After seeing this thread http://forums.cgsociety.org/showthread.php?f=98&t=1497948 I wonder what would be the better way to do it (or other similar problem) for a non-previous determined number of items. In this case it was for 5 items, so the problem is solved with 5 hard-coded loops inside loops.
I have fighted a little searching a solution and it’s really no intuitive.
So, here’s the challenge: given a number ‘maxNum’, find all the non-repetitive combinations of ‘numItems’ items with values from 1 to ‘maxNum’ (of course, numItems <= maxNum).
Extra points for giving a sorted result.
Example: for ‘maxNum’ = 7 and ‘numItems’ = 5, these are the 21 possible combinations:
#(1, 2, 3, 4, 5)
#(1, 2, 3, 4, 6)
#(1, 2, 3, 4, 7)
#(1, 2, 3, 5, 6)
#(1, 2, 3, 5, 7)
#(1, 2, 3, 6, 7)
#(1, 2, 4, 5, 6)
#(1, 2, 4, 5, 7)
#(1, 2, 4, 6, 7)
#(1, 2, 5, 6, 7)
#(1, 3, 4, 5, 6)
#(1, 3, 4, 5, 7)
#(1, 3, 4, 6, 7)
#(1, 3, 5, 6, 7)
#(1, 4, 5, 6, 7)
#(2, 3, 4, 5, 6)
#(2, 3, 4, 5, 7)
#(2, 3, 4, 6, 7)
#(2, 3, 5, 6, 7)
#(2, 4, 5, 6, 7)
#(3, 4, 5, 6, 7)
(Edit) Mathematical note: the number of possible combinations is (maxNum! / (numItems! * (numMax – numItems)!)), so be prudent with your testing values.
fn compIterator start level:1 maxnum: count: item: buffer: limit: =
(
item[level] = start
if buffer.count < limit do
(
if level == count then append buffer (deepcopy item)
else
(
for k = start + 1 to maxnum do
(
compIterator k level:(level + 1) maxnum:maxnum count:count item:item buffer:buffer limit:limit
)
)
)
)
fn getUniqueCombinations maxnum count limit:100000 =
(
buffer = #()
item = #()
item.count = count
for i = 1 to maxnum do compIterator i maxnum:maxnum count:count item:item buffer:buffer limit:limit
buffer
)
/*
compIterator()
vv = getUniqueCombinations 20 6
for v in vv do format "%
" v
*/
This is called permutation and is trivially achieved using recursion.
(
local maxNum = 7
local numItems = 5
fn concat results& arr num =
(
if (arr.count == numItems or num > maxNum) then
(
append results arr
)
else
(
for i = num + 1 to maxNum do
(
local a = deepcopy arr
append a i
concat results a i
)
)
)
local arr = #()
local results = #()
concat results arr 0
for r in results do print (r as string)
)
Yes, recursion is the key.
Both solutions are very similar and give the same time results (a little better DenisT’s one, depending on maxNum and numItems values).
Both have the same “issue”: they try numbers that are not possible.

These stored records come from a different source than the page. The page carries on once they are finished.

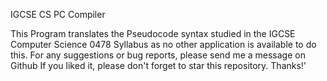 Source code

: IGCSE CS PC Compiler

This Program translates the Pseudocode syntax studied in the IGCSE Computer Science 0478 Syllabus as no other application is available to do this.
For any suggestions or bug reports, please send me a message on Github
If you liked it, please don't forget to star this repository. Thanks!' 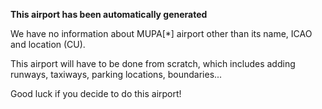 **This airport has been automatically generated**

We have no information about MUPA[*] airport other than its name, ICAO and location (CU).

This airport will have to be done from scratch, which includes adding runways, taxiways, parking locations, boundaries...

Good luck if you decide to do this airport!
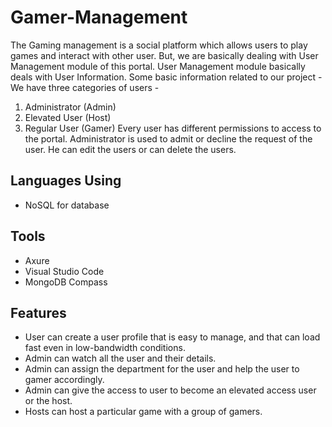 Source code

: 
# Gamer-Management

The Gaming management is a social platform which allows users to play games and interact with other user. But, we are basically dealing with User Management module of this portal.
User Management module basically deals with User Information. 
Some basic information related to our project -
We have three categories of users -
1. Administrator (Admin)
2. Elevated User (Host)
3. Regular User (Gamer)
Every user has different permissions to access to the portal. Administrator is used to admit or decline the request of the user. He can edit the users or can delete the users. 

## Languages Using
* NoSQL for database

## Tools
* Axure
* Visual Studio Code
* MongoDB Compass

## Features
* User can create a user profile that is easy to manage, and that can load fast even in low-bandwidth conditions. 
* Admin can watch all the user and their details.
* Admin can assign the department for the user and help the user to gamer accordingly. 
* Admin can give the access to user to become an elevated access user or the host. 
* Hosts can host a particular game with a group of gamers. 
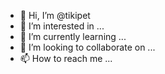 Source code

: - 👋 Hi, I’m @tikipet
- 👀 I’m interested in ...
- 🌱 I’m currently learning ...
- 💞️ I’m looking to collaborate on ...
- 📫 How to reach me ...

<!---tikipet
tikipet/tikipet is a ✨ special ✨ repository because its `README.md` (this file) appears on your GitHub profile.
You can click the Preview link to take a look at your changes.
--->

These are all numbers that meet: value > (maxnum – numItems + position +1)
The higher the ‘numItems’ value, the higher the number of not possible values tried.
Modifying DenisT’s code with:
for k = start + 1 to (maxnum - count + level + 1) do
these are the time test results:
-
maxNum = 20; numItems = 5 (15.504 combinations)

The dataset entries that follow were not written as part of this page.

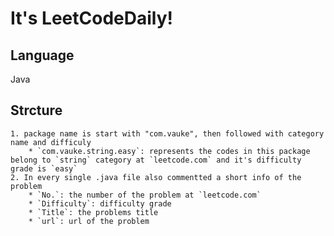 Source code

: # It's LeetCodeDaily!

## Language

Java

## Strcture

    1. package name is start with "com.vauke", then followed with category name and difficuly
        * `com.vauke.string.easy`: represents the codes in this package belong to `string` category at `leetcode.com` and it's difficulty grade is `easy`
    2. In every single .java file also commentted a short info of the problem
        * `No.`: the number of the problem at `leetcode.com`
        * `Difficulty`: difficulty grade
        * `Title`: the problems title
        * `url`: url of the problem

@lo time: 78ms / Memory used= 1.574.162L
@DenisT time: 78ms / Memory used= 1.128.122L
@DenisT modified time: 75ms / Memory used= 1.128.122L -
maxNum = 20; numItems = 7 (77.520 combinations)
@lo time: 490ms / Memory used= 9.946.322L
@DenisT time: 480ms / Memory used= 5.593.274L
@DenisT modified time: 423ms / Memory used= 5.593.274L -
maxNum = 20; numItems = 10 (184.756 combinations)
@lo time: 2.345ms / Memory used= 26.143.806L
@DenisT time: 2.060ms / Memory used= 13.314.266L
@DenisT modified time: 1.288ms / Memory used= 13.314.266L -
maxNum = 20; numItems = 12 (125.970 combinations) – Here it gets worse as number of combinations begins to be lower
@lo time: 3.584ms / Memory used= 23.030.206L
@DenisT time: 2.967ms / Memory used= 9.081.674L
@DenisT modified time: 1.068ms / Memory used= 9.081.674L -
maxNum = 20; numItems = 14 (38.760 combinations)
@lo time: 4.067ms / Memory used= 22.237.726L
@DenisT time: 3.291ms / Memory used= 2.802.554L
@DenisT modified time: 427ms / Memory used= 2.802.554L
theres a function for this in the STL… called next_permutation
void PermGenerator(int n, int k)
{
std::vector<int> d(n);
std::iota(d.begin(),d.end(),1);
cout << "These are the Possible Permutations: " << endl;
do
{
for (int i = 0; i < k; i++)
{
cout << d[i] << " ";
}
cout << endl;
std::reverse(d.begin()+k,d.end());
} while (next_permutation(d.begin(),d.end()));
}
this is an algorithm for all possible permutations…
for all combinations I found ( https://stackoverflow.com/questions/12991758/creating-all-possible-k-combinations-of-n-items-in-c ):
void comb(int N, int K)
{
std::string bitmask(K, 1); // K leading 1's
bitmask.resize(N, 0); // N-K trailing 0's
// print integers and permute bitmask
do {
for (int i = 0; i < N; ++i) // [0..N-1] integers
{
if (bitmask[i]) std::cout << " " << i;
}
std::cout << std::endl;
} while (prev_permutation(bitmask.begin(), bitmask.end()));
}